CASE REPORT
Modified Orthodontic Bone Stretching for Ankylosed Tooth Repositioning: A Case Report.
Claudio Stacchi1, *
Article Information
Identifiers and Pagination:
Year: 2020Volume: 14
First Page: 235
Last Page: 239
Publisher ID: TODENTJ-14-235
DOI: 10.2174/1874210602014010235
Article History:
Received Date: 17/03/2020Revision Received Date: 07/04/2020
Acceptance Date: 08/04/2020
Electronic publication date: 23/05/2020
Collection year: 2020

open-access license: This is an open access article distributed under the terms of the Creative Commons Attribution 4.0 International Public License (CC-BY 4.0), a copy of which is available at: (https://creativecommons.org/licenses/by/4.0/legalcode). This license permits unrestricted use, distribution, and reproduction in any medium, provided the original author and source are credited.
Abstract
Background:
Different approaches were proposed in the literature for the treatment of malpositioned ankylosed teeth. The present case report describes a modification of Orthodontic Bone Stretching Technique (OBS) for the repositioning of ankylosed teeth, consisting of dentoalveolar segmental osteotomies performed with piezoelectric instruments followed by orthodontic and orthopedic traction.
Case Report:
A 22-year-old female in good general health was referred by her orthodontist due to an infraoccluded and ankylosed maxillary upper left canine. Attempts of conventional and corticotomy-assisted orthodontic alignment of the tooth were previously performed with no success. After elevating a full-thickness flap, three osteotomies were performed by using piezoelectric inserts (Piezotome Cube, Acteon, Merignac, France). Mesial and distal cuts were full-thickness osteotomies, parallel to the long axis of the tooth, through the buccal and palatal cortical plates.

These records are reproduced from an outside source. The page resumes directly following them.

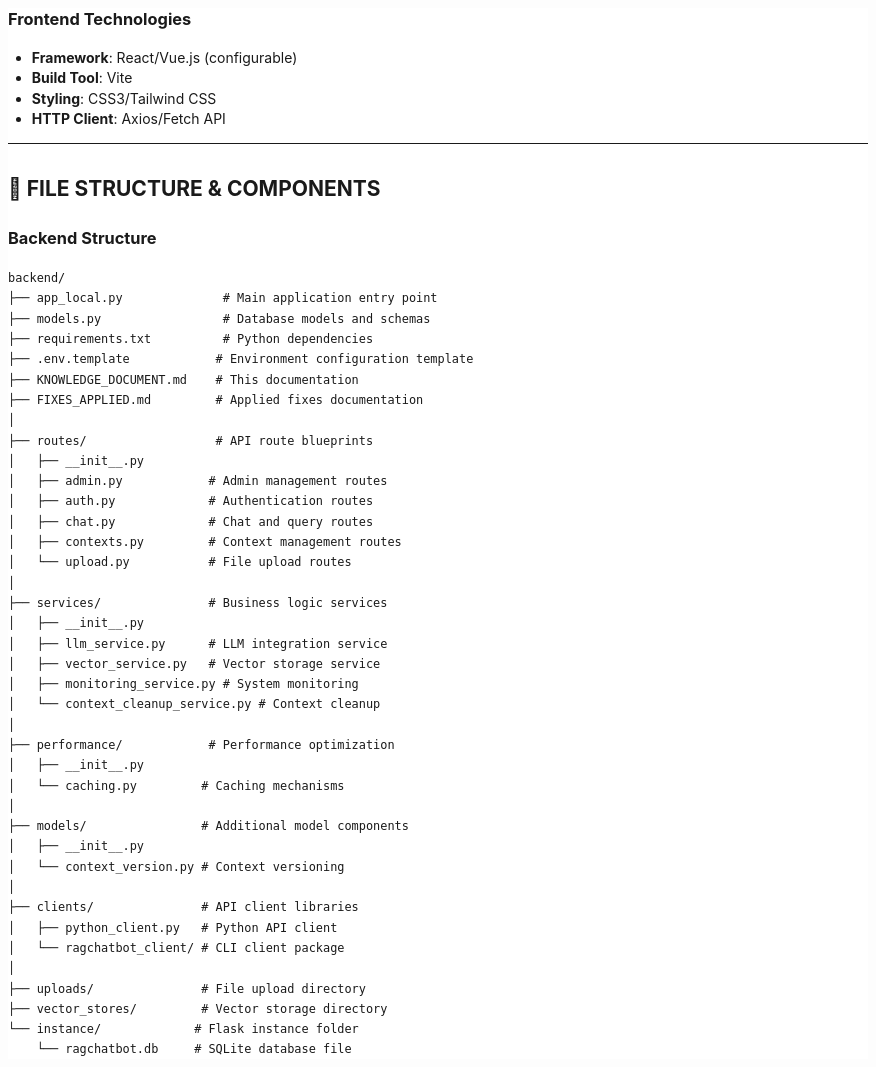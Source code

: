 ### **Frontend Technologies**

- **Framework**: React/Vue.js (configurable)
- **Build Tool**: Vite
- **Styling**: CSS3/Tailwind CSS
- **HTTP Client**: Axios/Fetch API

---

## 📁 **FILE STRUCTURE & COMPONENTS**

### **Backend Structure**

```
backend/
├── app_local.py              # Main application entry point
├── models.py                 # Database models and schemas
├── requirements.txt          # Python dependencies
├── .env.template            # Environment configuration template
├── KNOWLEDGE_DOCUMENT.md    # This documentation
├── FIXES_APPLIED.md         # Applied fixes documentation
│
├── routes/                  # API route blueprints
│   ├── __init__.py
│   ├── admin.py            # Admin management routes
│   ├── auth.py             # Authentication routes
│   ├── chat.py             # Chat and query routes
│   ├── contexts.py         # Context management routes
│   └── upload.py           # File upload routes
│
├── services/               # Business logic services
│   ├── __init__.py
│   ├── llm_service.py      # LLM integration service
│   ├── vector_service.py   # Vector storage service
│   ├── monitoring_service.py # System monitoring
│   └── context_cleanup_service.py # Context cleanup
│
├── performance/            # Performance optimization
│   ├── __init__.py
│   └── caching.py         # Caching mechanisms
│
├── models/                # Additional model components
│   ├── __init__.py
│   └── context_version.py # Context versioning
│
├── clients/               # API client libraries
│   ├── python_client.py   # Python API client
│   └── ragchatbot_client/ # CLI client package
│
├── uploads/               # File upload directory
├── vector_stores/         # Vector storage directory
└── instance/             # Flask instance folder
    └── ragchatbot.db     # SQLite database file
```
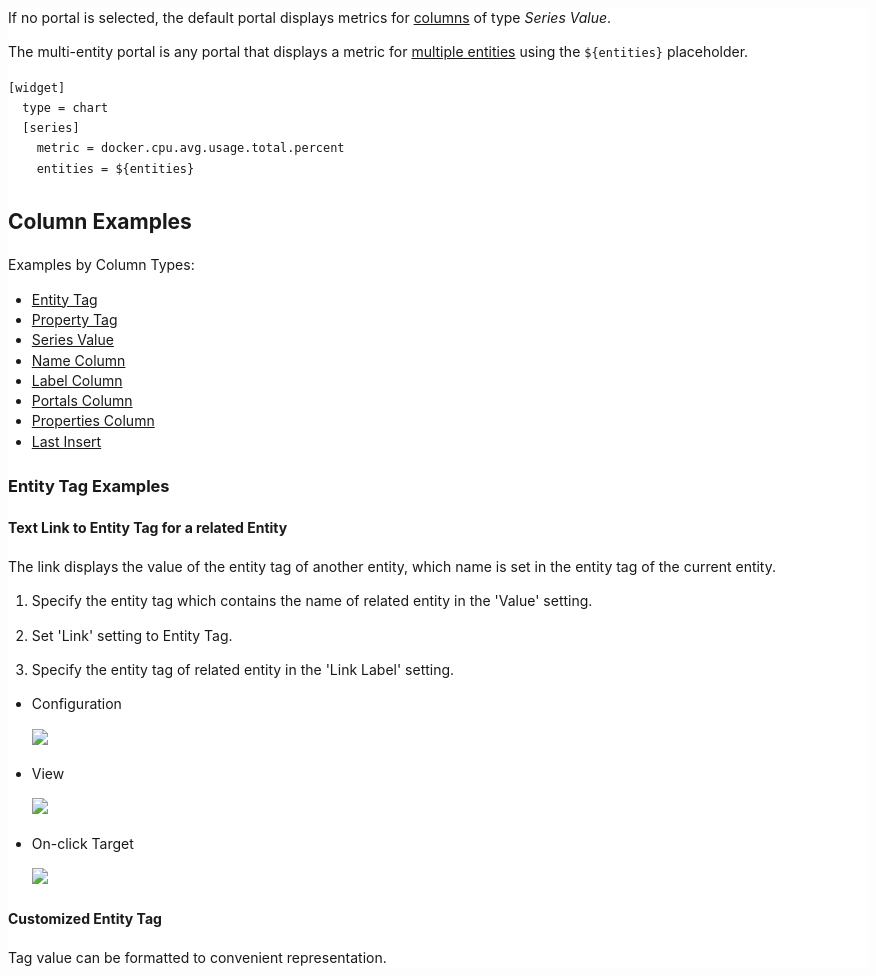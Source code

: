 If no portal is selected, the default portal displays metrics for [columns](#column-types) of type _Series Value_.

The multi-entity portal is any portal that displays a metric for [multiple entities](../portals/portals-overview.md#template-portals) using the `${entities}` placeholder.

```ls
[widget]
  type = chart
  [series]
    metric = docker.cpu.avg.usage.total.percent
    entities = ${entities}
```

## Column Examples

Examples by Column Types:

  * [Entity Tag](#entity-tag-examples)
  * [Property Tag](#property-tag-examples)
  * [Series Value](#series-value-examples)
  * [Name Column](#name-column-examples)
  * [Label Column](#label-column-examples)
  * [Portals Column](#portals-column-examples)
  * [Properties Column](#properties-column-examples)
  * [Last Insert](#last-insert-examples)

### Entity Tag Examples

#### Text Link to Entity Tag for a related Entity

The link displays the value of the entity tag of another entity, which name is set in the entity tag of the current entity.

1. Specify the entity tag which contains the name of related entity in the 'Value' setting.

2. Set 'Link' setting to Entity Tag.

3. Specify the entity tag of related entity in the 'Link Label' setting.


  * Configuration

    ![](images/entity-view-column-entity-tag-related.png)

  * View

    ![](images/entity-view-column-entity-tag-related-view.png)

  * On-click Target

    ![](images/entity-view-column-entity-tag-related-result.png)
    
#### Customized Entity Tag

Tag value can be formatted to convenient representation.
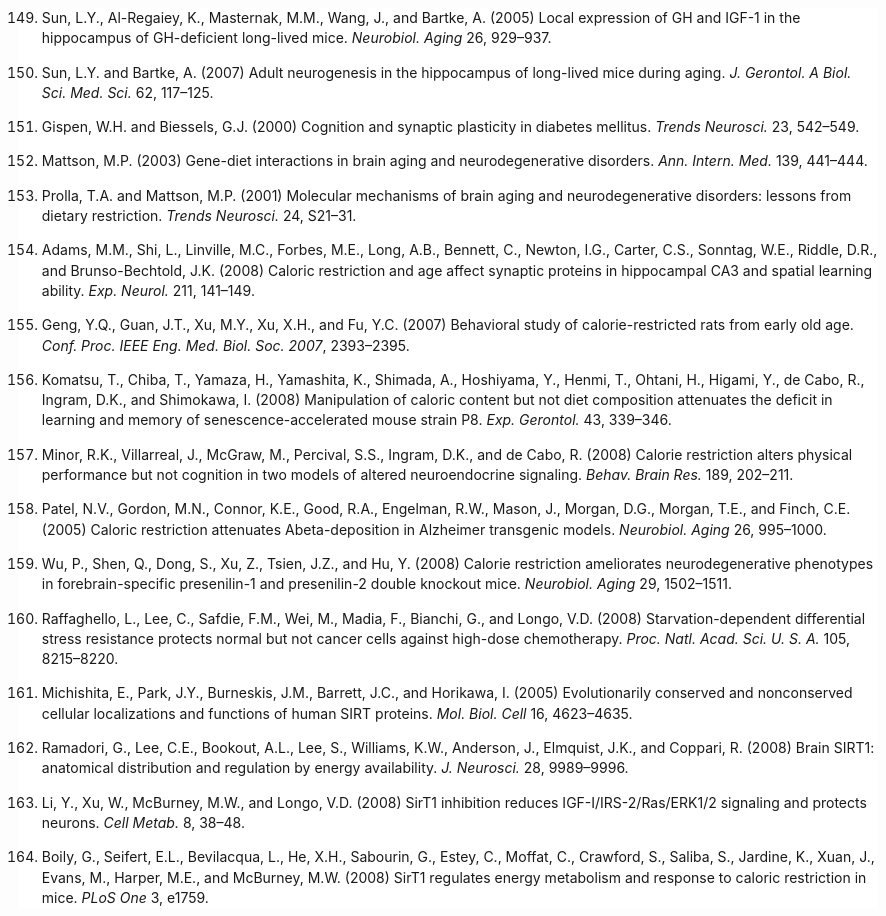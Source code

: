 149. Sun, L.Y., Al-Regaiey, K., Masternak, M.M., Wang, J., and Bartke, A. (2005) Local expression of GH and IGF-1 in the hippocampus of GH-deficient long-lived mice. *Neurobiol. Aging* 26, 929–937.

150. Sun, L.Y. and Bartke, A. (2007) Adult neurogenesis in the hippocampus of long-lived mice during aging. *J. Gerontol. A Biol. Sci. Med. Sci.* 62, 117–125.

151. Gispen, W.H. and Biessels, G.J. (2000) Cognition and synaptic plasticity in diabetes mellitus. *Trends Neurosci.* 23, 542–549.

152. Mattson, M.P. (2003) Gene-diet interactions in brain aging and neurodegenerative disorders. *Ann. Intern. Med.* 139, 441–444.

153. Prolla, T.A. and Mattson, M.P. (2001) Molecular mechanisms of brain aging and neurodegenerative disorders: lessons from dietary restriction. *Trends Neurosci.* 24, S21–31.

154. Adams, M.M., Shi, L., Linville, M.C., Forbes, M.E., Long, A.B., Bennett, C., Newton, I.G., Carter, C.S., Sonntag, W.E., Riddle, D.R., and Brunso-Bechtold, J.K. (2008) Caloric restriction and age affect synaptic proteins in hippocampal CA3 and spatial learning ability. *Exp. Neurol.* 211, 141–149.

155. Geng, Y.Q., Guan, J.T., Xu, M.Y., Xu, X.H., and Fu, Y.C. (2007) Behavioral study of calorie-restricted rats from early old age. *Conf. Proc. IEEE Eng. Med. Biol. Soc. 2007*, 2393–2395.

156. Komatsu, T., Chiba, T., Yamaza, H., Yamashita, K., Shimada, A., Hoshiyama, Y., Henmi, T., Ohtani, H., Higami, Y., de Cabo, R., Ingram, D.K., and Shimokawa, I. (2008) Manipulation of caloric content but not diet composition attenuates the deficit in learning and memory of senescence-accelerated mouse strain P8. *Exp. Gerontol.* 43, 339–346.

157. Minor, R.K., Villarreal, J., McGraw, M., Percival, S.S., Ingram, D.K., and de Cabo, R. (2008) Calorie restriction alters physical performance but not cognition in two models of altered neuroendocrine signaling. *Behav. Brain Res.* 189, 202–211.

158. Patel, N.V., Gordon, M.N., Connor, K.E., Good, R.A., Engelman, R.W., Mason, J., Morgan, D.G., Morgan, T.E., and Finch, C.E. (2005) Caloric restriction attenuates Abeta-deposition in Alzheimer transgenic models. *Neurobiol. Aging* 26, 995–1000.

159. Wu, P., Shen, Q., Dong, S., Xu, Z., Tsien, J.Z., and Hu, Y. (2008) Calorie restriction ameliorates neurodegenerative phenotypes in forebrain-specific presenilin-1 and presenilin-2 double knockout mice. *Neurobiol. Aging* 29, 1502–1511.

160. Raffaghello, L., Lee, C., Safdie, F.M., Wei, M., Madia, F., Bianchi, G., and Longo, V.D. (2008) Starvation-dependent differential stress resistance protects normal but not cancer cells against high-dose chemotherapy. *Proc. Natl. Acad. Sci. U. S. A.* 105, 8215–8220.

161. Michishita, E., Park, J.Y., Burneskis, J.M., Barrett, J.C., and Horikawa, I. (2005) Evolutionarily conserved and nonconserved cellular localizations and functions of human SIRT proteins. *Mol. Biol. Cell* 16, 4623–4635.

162. Ramadori, G., Lee, C.E., Bookout, A.L., Lee, S., Williams, K.W., Anderson, J., Elmquist, J.K., and Coppari, R. (2008) Brain SIRT1: anatomical distribution and regulation by energy availability. *J. Neurosci.* 28, 9989–9996.

163. Li, Y., Xu, W., McBurney, M.W., and Longo, V.D. (2008) SirT1 inhibition reduces IGF-I/IRS-2/Ras/ERK1/2 signaling and protects neurons. *Cell Metab.* 8, 38–48.

164. Boily, G., Seifert, E.L., Bevilacqua, L., He, X.H., Sabourin, G., Estey, C., Moffat, C., Crawford, S., Saliba, S., Jardine, K., Xuan, J., Evans, M., Harper, M.E., and McBurney, M.W. (2008) SirT1 regulates energy metabolism and response to caloric restriction in mice. *PLoS One* 3, e1759.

The apical osseous incision was a horizontal corticotomy, involving only the buccal plate, and connecting the vertical osteotomies two millimetres over the apex of the tooth. Heavy orthodontic forces were immediately applied by using both dental and skeletal anchorage. The initial movement of the dentoalveolar segment was observed three weeks after surgery and case finishing has been completed in two months. At a one-year follow-up, the repositioned canine showed good periodontal conditions, no discoloration and positive pulp response to the electric test.
Conclusion:
Modified OBS technique was effective in repositioning an infraoccluded and ankylosed maxillary canine, providing satisfactory function and esthetics with short treatment time.